Top of INFORMATION GIVEN

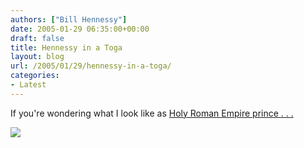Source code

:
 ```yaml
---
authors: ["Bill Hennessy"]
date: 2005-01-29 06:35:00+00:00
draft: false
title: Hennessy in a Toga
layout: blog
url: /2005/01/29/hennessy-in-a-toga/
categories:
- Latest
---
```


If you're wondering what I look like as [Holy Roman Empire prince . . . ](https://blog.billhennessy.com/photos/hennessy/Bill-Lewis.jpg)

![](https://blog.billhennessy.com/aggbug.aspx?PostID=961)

Bottom of INFORMATION GIVEN

TASK INSTRUCTIONS
Repeat, with no pictures, every line from the top of the entries above through the line that has "If you're wondering", keeping each one exact.

COMPLETED EXERCISE
Source code

:
 ```yaml
---
authors: ["Bill Hennessy"]
date: 2005-01-29 06:35:00+00:00
draft: false
title: Hennessy in a Toga
layout: blog
url: /2005/01/29/hennessy-in-a-toga/
categories:
- Latest
---
```


If you're wondering what I look like as [Holy Roman Empire prince . . . ](https://blog.billhennessy.com/photos/hennessy/Bill-Lewis.jpg)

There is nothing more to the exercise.